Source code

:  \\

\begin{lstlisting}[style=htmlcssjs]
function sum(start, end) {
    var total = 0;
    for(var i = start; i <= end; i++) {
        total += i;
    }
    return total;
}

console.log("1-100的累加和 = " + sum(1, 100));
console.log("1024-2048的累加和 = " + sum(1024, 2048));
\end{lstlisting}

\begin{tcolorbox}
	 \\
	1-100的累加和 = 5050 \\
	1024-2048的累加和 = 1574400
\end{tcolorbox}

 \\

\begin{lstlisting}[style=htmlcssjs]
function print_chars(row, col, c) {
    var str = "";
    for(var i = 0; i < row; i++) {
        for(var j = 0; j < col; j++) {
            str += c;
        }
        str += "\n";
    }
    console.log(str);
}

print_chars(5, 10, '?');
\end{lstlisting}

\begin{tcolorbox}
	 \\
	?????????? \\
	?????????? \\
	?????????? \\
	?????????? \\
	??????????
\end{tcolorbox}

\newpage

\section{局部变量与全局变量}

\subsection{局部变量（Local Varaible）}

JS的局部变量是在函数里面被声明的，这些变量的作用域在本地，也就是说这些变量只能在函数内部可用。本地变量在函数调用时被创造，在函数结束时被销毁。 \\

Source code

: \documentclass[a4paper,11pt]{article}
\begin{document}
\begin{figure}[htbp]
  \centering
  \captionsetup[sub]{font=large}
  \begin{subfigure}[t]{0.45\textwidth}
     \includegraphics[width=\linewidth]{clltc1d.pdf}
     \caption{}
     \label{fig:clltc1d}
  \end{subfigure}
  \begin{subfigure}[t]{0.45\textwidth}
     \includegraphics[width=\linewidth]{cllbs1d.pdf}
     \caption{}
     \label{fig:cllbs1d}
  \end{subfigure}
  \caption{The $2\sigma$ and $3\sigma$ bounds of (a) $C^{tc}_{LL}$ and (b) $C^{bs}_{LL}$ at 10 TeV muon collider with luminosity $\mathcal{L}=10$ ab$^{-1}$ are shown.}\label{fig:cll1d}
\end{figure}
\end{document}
****************************************
[Assignment]:
Take the entries above and write them out again unchanged.

[Exercise response]:
Source code

:  \\

\begin{lstlisting}[style=htmlcssjs]
function sum(start, end) {
    var total = 0;
    for(var i = start; i <= end; i++) {
        total += i;
    }
    return total;
}

console.log("1-100的累加和 = " + sum(1, 100));
console.log("1024-2048的累加和 = " + sum(1024, 2048));
\end{lstlisting}

\begin{tcolorbox}
	 \\
	1-100的累加和 = 5050 \\
	1024-2048的累加和 = 1574400
\end{tcolorbox}

 \\

\begin{lstlisting}[style=htmlcssjs]
function print_chars(row, col, c) {
    var str = "";
    for(var i = 0; i < row; i++) {
        for(var j = 0; j < col; j++) {
            str += c;
        }
        str += "\n";
    }
    console.log(str);
}

print_chars(5, 10, '?');
\end{lstlisting}

\begin{tcolorbox}
	 \\
	?????????? \\
	?????????? \\
	?????????? \\
	?????????? \\
	??????????
\end{tcolorbox}

\newpage

\section{局部变量与全局变量}

\subsection{局部变量（Local Varaible）}

JS的局部变量是在函数里面被声明的，这些变量的作用域在本地，也就是说这些变量只能在函数内部可用。本地变量在函数调用时被创造，在函数结束时被销毁。 \\

Source code

: \documentclass[a4paper,11pt]{article}
\begin{document}
\begin{figure}[htbp]
  \centering
  \captionsetup[sub]{font=large}
  \begin{subfigure}[t]{0.45\textwidth}
     \includegraphics[width=\linewidth]{clltc1d.pdf}
     \caption{}
     \label{fig:clltc1d}
  \end{subfigure}
  \begin{subfigure}[t]{0.45\textwidth}
     \includegraphics[width=\linewidth]{cllbs1d.pdf}
     \caption{}
     \label{fig:cllbs1d}
  \end{subfigure}
  \caption{The $2\sigma$ and $3\sigma$ bounds of (a) $C^{tc}_{LL}$ and (b) $C^{bs}_{LL}$ at 10 TeV muon collider with luminosity $\mathcal{L}=10$ ab$^{-1}$ are shown.}\label{fig:cll1d}
\end{figure}
\end{document}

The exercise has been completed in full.